Dans un arrêt du 29 juin 2018, le Conseil d'État a décidé que le propriétaire d'un terrain ayant abrité une installation classée pouvait être tenu des obligations administratives de remise en état en lieu et place du dernier exploitant, du fait des stipulations du contrat de vente de ce terrain.
En conséquence, le propriétaire du terrain d'assiette ne peut jamais, en sa qualité de propriétaire, se voir reconnu débiteur de l'obligation de remise en état.
Ce n'est donc que dans l'hypothèse (rare) où le propriétaire se serait substitué légalement à l'exploitant que des obligations pourraient lui être imposées (en sa qualité donc d'exploitant).

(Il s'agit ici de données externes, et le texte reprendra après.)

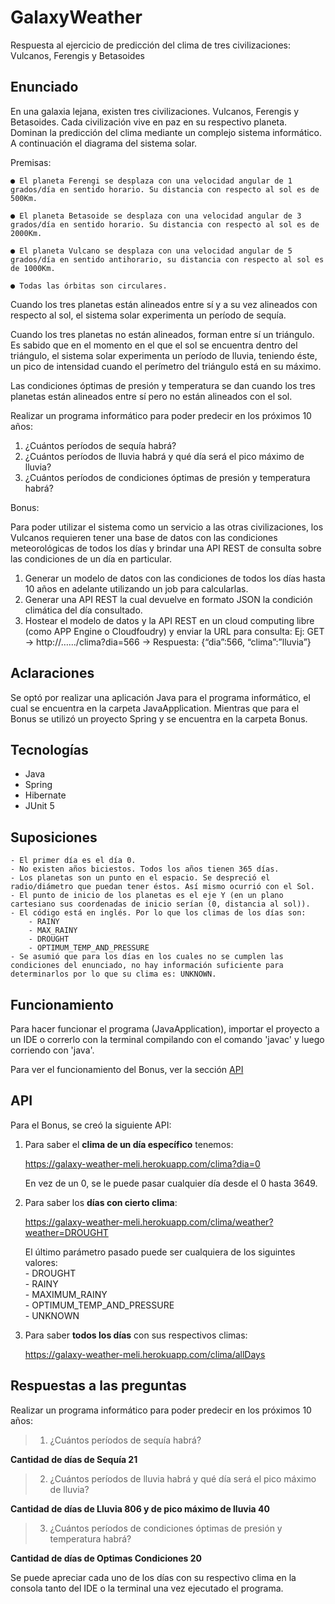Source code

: # GalaxyWeather
Respuesta al ejercicio de predicción del clima de tres civilizaciones: Vulcanos, Ferengis y Betasoides

## Enunciado
En una galaxia lejana, existen tres civilizaciones. Vulcanos, Ferengis y Betasoides. Cada
civilización vive en paz en su respectivo planeta.
Dominan la predicción del clima mediante un complejo sistema informático.
A continuación el diagrama del sistema solar.

Premisas:

	● El planeta Ferengi se desplaza con una velocidad angular de 1 grados/día en sentido horario. Su distancia con respecto al sol es de 500Km.

	● El planeta Betasoide se desplaza con una velocidad angular de 3 grados/día en sentido horario. Su distancia con respecto al sol es de 2000Km.

	● El planeta Vulcano se desplaza con una velocidad angular de 5 grados/día en sentido anti­horario, su distancia con respecto al sol es de 1000Km.

	● Todas las órbitas son circulares.

Cuando los tres planetas están alineados entre sí y a su vez alineados con respecto al sol, el
sistema solar experimenta un período de sequía.

Cuando los tres planetas no están alineados, forman entre sí un triángulo. Es sabido que en el
momento en el que el sol se encuentra dentro del triángulo, el sistema solar experimenta un
período de lluvia, teniendo éste, un pico de intensidad cuando el perímetro del triángulo está en
su máximo.

Las condiciones óptimas de presión y temperatura se dan cuando los tres planetas están
alineados entre sí pero no están alineados con el sol.

Realizar un programa informático para poder predecir en los próximos 10 años:
1. ¿Cuántos períodos de sequía habrá?
2. ¿Cuántos períodos de lluvia habrá y qué día será el pico máximo de lluvia?
3. ¿Cuántos períodos de condiciones óptimas de presión y temperatura habrá?

Bonus:

Para poder utilizar el sistema como un servicio a las otras civilizaciones, los Vulcanos requieren
tener una base de datos con las condiciones meteorológicas de todos los días y brindar una API
REST de consulta sobre las condiciones de un día en particular.

1) Generar un modelo de datos con las condiciones de todos los días hasta 10 años en adelante
utilizando un job para calcularlas.
2) Generar una API REST la cual devuelve en formato JSON la condición climática del día
consultado.
3) Hostear el modelo de datos y la API REST en un cloud computing libre (como APP Engine o
Cloudfoudry) y enviar la URL para consulta:
Ej: GET → http://….../clima?dia=566 → Respuesta: {“dia”:566, “clima”:”lluvia”}

## Aclaraciones

Se optó por realizar una aplicación Java para el programa informático, el cual se encuentra en la carpeta JavaApplication. Mientras que para el Bonus se utilizó un proyecto Spring y se encuentra en la carpeta Bonus.

## Tecnologías

- Java
- Spring
- Hibernate
- JUnit 5

## Suposiciones
	- El primer día es el día 0.
	- No existen años biciestos. Todos los años tienen 365 días.
	- Los planetas son un punto en el espacio. Se despreció el radio/diámetro que puedan tener éstos. Así mismo ocurrió con el Sol.
	- El punto de inicio de los planetas es el eje Y (en un plano cartesiano sus coordenadas de inicio serían (0, distancia al sol)).
	- El código está en inglés. Por lo que los climas de los días son:
		- RAINY
		- MAX_RAINY
		- DROUGHT
		- OPTIMUM_TEMP_AND_PRESSURE
	- Se asumió que para los días en los cuales no se cumplen las condiciones del enunciado, no hay información suficiente para determinarlos por lo que su clima es: UNKNOWN.

## Funcionamiento

Para hacer funcionar el programa (JavaApplication), importar el proyecto a un IDE o correrlo con la terminal compilando con el comando 'javac' y luego corriendo con 'java'. 

Para ver el funcionamiento del Bonus, ver la sección [API](https://github.com/AgusHorn/GalaxyWeather#api)

## API

Para el Bonus, se creó la siguiente API:

1. Para saber el **clima de un día específico** tenemos:

	https://galaxy-weather-meli.herokuapp.com/clima?dia=0

	En vez de un 0, se le puede pasar cualquier día desde el 0 hasta 3649.

2. Para saber los **días con cierto clima**:

	https://galaxy-weather-meli.herokuapp.com/clima/weather?weather=DROUGHT

	El último parámetro pasado puede ser cualquiera de los siguintes valores:  
		- DROUGHT  
		- RAINY  
		- MAXIMUM_RAINY  
		- OPTIMUM_TEMP_AND_PRESSURE  
		- UNKNOWN  

3. Para saber **todos los días** con sus respectivos climas:

	https://galaxy-weather-meli.herokuapp.com/clima/allDays


## Respuestas a las preguntas

Realizar un programa informático para poder predecir en los próximos 10 años:
> 1. ¿Cuántos períodos de sequía habrá?  

**Cantidad de días de Sequía 21**

> 2. ¿Cuántos períodos de lluvia habrá y qué día será el pico máximo de lluvia?  

**Cantidad de días de Lluvia 806 y de pico máximo de lluvia 40**

> 3. ¿Cuántos períodos de condiciones óptimas de presión y temperatura habrá?  

**Cantidad de días de Optimas Condiciones 20**


Se puede apreciar cada uno de los días con su respectivo clima en la consola tanto del IDE o la terminal una vez ejecutado el programa.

Jusqu'à présent, la seule possibilité pour que le propriétaire se substitue à l'exploitant existait dans le cadre de la procédure légale de changement d'exploitant. En d’autres termes, il fallait que la substitution fasse l'objet d'une autorisation du Préfet (tacite ou expresse) ou d'un récépissé de déclaration (selon le cas). (Pour mémoire, depuis la loi ALUR – mars 2014 – un propriétaire dispose de la faculté de se substituer à l’exploitant dans le cadre de la procédure de tiers demandeur, s’il le souhaite, et si le Préfet l’accepte).

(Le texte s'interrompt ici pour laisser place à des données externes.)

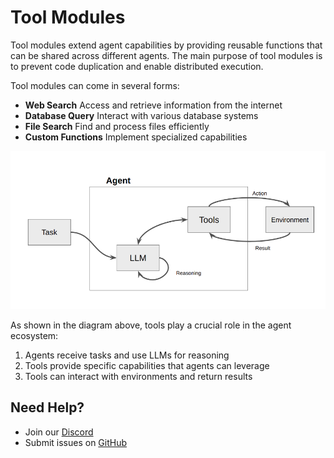 # Tool Modules

Tool modules extend agent capabilities by providing reusable functions that can be shared across different agents. The main purpose of tool modules is to prevent code duplication and enable distributed execution.

Tool modules can come in several forms:

- **Web Search** 
  Access and retrieve information from the internet
- **Database Query** 
  Interact with various database systems
- **File Search**
  Find and process files efficiently
- **Custom Functions**
  Implement specialized capabilities

![Tool Integration](/img/tool-integration.png)

As shown in the diagram above, tools play a crucial role in the agent ecosystem:
1. Agents receive tasks and use LLMs for reasoning
2. Tools provide specific capabilities that agents can leverage
3. Tools can interact with environments and return results


## Need Help?
- Join our [Discord](https://discord.gg/naptha)
- Submit issues on [GitHub](https://github.com/NapthaAI)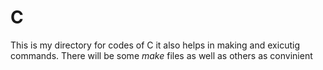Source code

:# C
This is my directory for codes of C it also helps in making and exicutig commands. 
There will be some *make* files as well as others as convinient
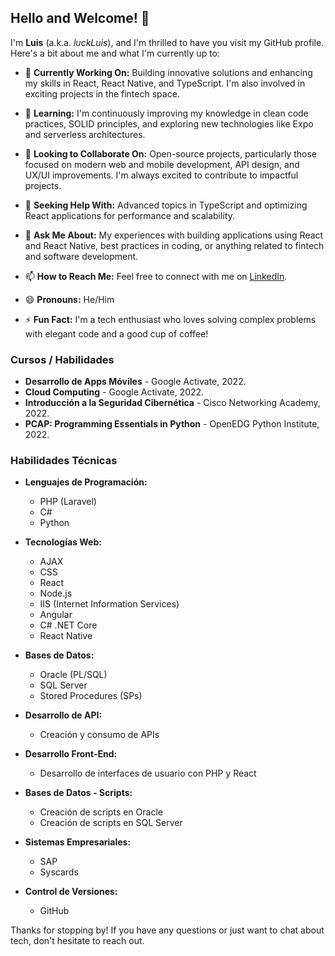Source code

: ## Hello and Welcome! 👋

I'm **Luis** (a.k.a. *luckLuis*), and I'm thrilled to have you visit my GitHub profile. Here's a bit about me and what I'm currently up to:

- 🔭 **Currently Working On:** Building innovative solutions and enhancing my skills in React, React Native, and TypeScript. I'm also involved in exciting projects in the fintech space.

- 🌱 **Learning:** I'm continuously improving my knowledge in clean code practices, SOLID principles, and exploring new technologies like Expo and serverless architectures.

- 👯 **Looking to Collaborate On:** Open-source projects, particularly those focused on modern web and mobile development, API design, and UX/UI improvements. I'm always excited to contribute to impactful projects.

- 🤔 **Seeking Help With:** Advanced topics in TypeScript and optimizing React applications for performance and scalability.

- 💬 **Ask Me About:** My experiences with building applications using React and React Native, best practices in coding, or anything related to fintech and software development.

- 📫 **How to Reach Me:** Feel free to connect with me on [LinkedIn]([https://www.linkedin.com/in/luckluis](https://www.linkedin.com/in/luis-antonio-jacome-334b7219a/)).

- 😄 **Pronouns:** He/Him

- ⚡ **Fun Fact:** I'm a tech enthusiast who loves solving complex problems with elegant code and a good cup of coffee!

### Cursos / Habilidades

- **Desarrollo de Apps Móviles** - Google Activate, 2022.
- **Cloud Computing** - Google Activate, 2022.
- **Introducción a la Seguridad Cibernética** - Cisco Networking Academy, 2022.
- **PCAP: Programming Essentials in Python** - OpenEDG Python Institute, 2022.

### Habilidades Técnicas

- **Lenguajes de Programación:**
  - PHP (Laravel)
  - C#
  - Python

- **Tecnologías Web:**
  - AJAX
  - CSS
  - React
  - Node.js
  - IIS (Internet Information Services)
  - Angular
  - C# .NET Core
  - React Native

- **Bases de Datos:**
  - Oracle (PL/SQL)
  - SQL Server
  - Stored Procedures (SPs)

- **Desarrollo de API:**
  - Creación y consumo de APIs

- **Desarrollo Front-End:**
  - Desarrollo de interfaces de usuario con PHP y React

- **Bases de Datos - Scripts:**
  - Creación de scripts en Oracle
  - Creación de scripts en SQL Server

- **Sistemas Empresariales:**
  - SAP
  - Syscards

- **Control de Versiones:**
  - GitHub

Thanks for stopping by! If you have any questions or just want to chat about tech, don't hesitate to reach out.
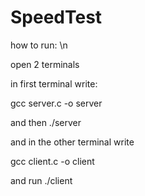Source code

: # SpeedTest
how to run: \n

open 2 terminals

in first terminal write:

gcc server.c -o server

and then ./server

and in the other terminal write

gcc client.c -o client

and run ./client
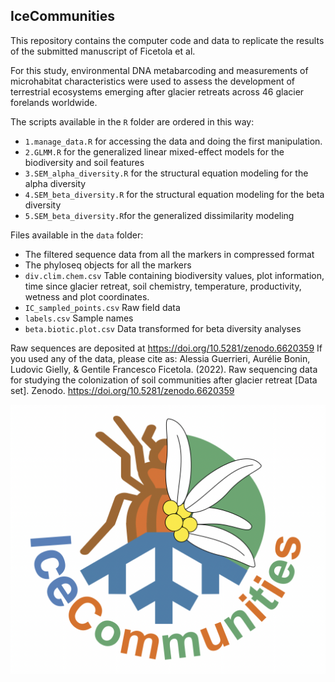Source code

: ## IceCommunities

This repository contains the computer code and data to replicate the results of the submitted manuscript of Ficetola et al.

For this study, environmental DNA metabarcoding and measurements of microhabitat characteristics were used to assess the development of terrestrial ecosystems emerging after glacier retreats across 46 glacier forelands worldwide.

The scripts available in the `R` folder are ordered in this way:
- `1.manage_data.R` for accessing the data and doing the first manipulation.
- `2.GLMM.R` for the generalized linear mixed-effect models for the biodiversity and soil features
- `3.SEM_alpha_diversity.R` for the structural equation modeling for the alpha diversity
- `4.SEM_beta_diversity.R` for the structural equation modeling for the beta diversity
- `5.SEM_beta_diversity.R`for the generalized dissimilarity modeling

Files available in the `data` folder:
- The filtered sequence data from all the markers in compressed format
- The phyloseq objects for all the markers
- `div.clim.chem.csv` Table containing biodiversity values, plot information, time since glacier retreat, soil chemistry, temperature, productivity, wetness and plot coordinates. 
- `IC_sampled_points.csv` Raw field data
- `labels.csv` Sample names
- `beta.biotic.plot.csv` Data transformed for beta diversity analyses

Raw sequences are deposited at https://doi.org/10.5281/zenodo.6620359
If you used any of the data, please cite as: Alessia Guerrieri, Aurélie Bonin, Ludovic Gielly, & Gentile Francesco Ficetola. (2022). Raw sequencing data for studying the colonization of soil communities after glacier retreat [Data set]. Zenodo. https://doi.org/10.5281/zenodo.6620359

![](img/IceCom.png)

L'arrêt du Conseil d'État vient créer une nouvelle modalité de substitution qui n’est pas prévue par le Code de l'environnement. Ainsi, le propriétaire pourra se voir imposer des mesures de remise en état dans l'hypothèse où il se serait substitué à l'exploitant du fait des stipulations d'un contrat.

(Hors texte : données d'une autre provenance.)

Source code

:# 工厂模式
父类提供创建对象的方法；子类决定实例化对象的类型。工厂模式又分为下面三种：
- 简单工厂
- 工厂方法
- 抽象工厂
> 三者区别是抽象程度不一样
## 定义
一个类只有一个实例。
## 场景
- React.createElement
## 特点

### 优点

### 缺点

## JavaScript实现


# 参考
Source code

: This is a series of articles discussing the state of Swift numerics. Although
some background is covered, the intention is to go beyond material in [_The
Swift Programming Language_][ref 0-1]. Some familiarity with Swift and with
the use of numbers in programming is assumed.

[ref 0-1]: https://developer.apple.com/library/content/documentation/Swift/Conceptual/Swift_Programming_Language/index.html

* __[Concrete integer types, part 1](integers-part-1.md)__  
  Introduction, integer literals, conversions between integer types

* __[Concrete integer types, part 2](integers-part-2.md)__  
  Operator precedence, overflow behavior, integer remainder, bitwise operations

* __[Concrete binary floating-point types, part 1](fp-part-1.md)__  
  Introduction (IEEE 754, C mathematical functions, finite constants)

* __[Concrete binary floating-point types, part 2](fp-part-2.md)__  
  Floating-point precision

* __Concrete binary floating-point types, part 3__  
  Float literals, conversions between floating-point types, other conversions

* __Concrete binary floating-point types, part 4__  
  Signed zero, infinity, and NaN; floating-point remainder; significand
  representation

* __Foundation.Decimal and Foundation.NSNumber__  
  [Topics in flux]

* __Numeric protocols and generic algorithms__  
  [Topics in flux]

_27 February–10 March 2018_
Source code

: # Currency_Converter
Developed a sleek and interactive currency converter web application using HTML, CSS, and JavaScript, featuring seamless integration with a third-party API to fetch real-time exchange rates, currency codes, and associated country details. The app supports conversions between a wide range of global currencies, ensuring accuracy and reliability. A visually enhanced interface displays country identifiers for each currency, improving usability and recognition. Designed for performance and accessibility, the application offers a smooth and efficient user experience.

Le considérant n°2 de l'arrêt précise ainsi que :
« si l’acte par lequel le propriétaire a acquis le terrain d’assiette a eu pour effet, eu égard à son objet et à sa portée, en lui transférant l’ensemble des biens et droits se rapportant à l’exploitation concernée, de le substituer, même sans autorisation préfectorale, à l’exploitant »
Cette création jurisprudentielle est surprenante et peu compréhensible pour les raisons suivantes :
(i) elle n'est d'aucune utilité pour l'affaire en cause puisque le Conseil d'État juge que les conditions d'une telle substitution "contractuelle" ne sont pas réunies en l'espèce. (Une telle pratique est malheureusement courante et donne toujours au justiciable le sentiment que l'autorité judiciaire préfère jouer avec les concepts plutôt que de répondre précisément au problème concret qui lui est posé).
(ii) sous couvert d'un respect de façade de la substitution d'exploitant, elle ouvre la porte au retour d'une mise en cause des propriétaires des terrains d'assiette d'installations classées. Or, les administrations en charge des ICPE (Préfet et DREAL) n'attendaient que ce signal pour relancer les hostilités contre les propriétaires.
(iii) elle est en parfaite contradiction avec la jurisprudence selon laquelle les contrats de droit privé ne sont pas opposables à l'administration. L'arrêt du 29 juin 2018 semble dire que désormais l'administration pourra, si tel est son bon plaisir, se prévaloir des stipulations d'un contrat de droit privé (alors que dans le même temps, les particuliers et entreprises ne pourront, eux, pas s'en prévaloir devant l'administration). En outre, on est perplexe à la lecture de la phrase contenue plus loin dans la décision selon laquelle, en l’espèce, "l’administration ne pouvait se prévaloir du contrat de vente de droit privé" qui rend inintelligible la décision du Conseil d’État.
(iv) en l'absence d'application concrète et de précisions, cet arrêt crée de l'incertitude juridique. On peut notamment se demander ce que désigne précisément "l'ensemble des biens et obligations". Cela veut-il dire que si l'un des actifs ou l'un des droits n'est pas cédé, il ne peut y avoir de substitution ? Mais de quoi parle-t-on concrètement ? Par ailleurs, le Conseil d'État indique que ces biens et droits doivent se rapporter à l'exploitation concernée. Cela peut-il vouloir dire que seules sont concernées les ventes de terrains sur lesquels des ICPE sont exploitées au jour de la vente ? Et qu'ainsi, s'il n'y a plus d'exploitation - si l'usine est mise à l'arrêt définitif - au jour de la vente, cette substitution est impossible ?
Cette jurisprudence nous rappelle aux impératifs de prudence et de vigilance en particulier lors de la rédaction d’actes de vente de terrain ayant abrité des installations classées.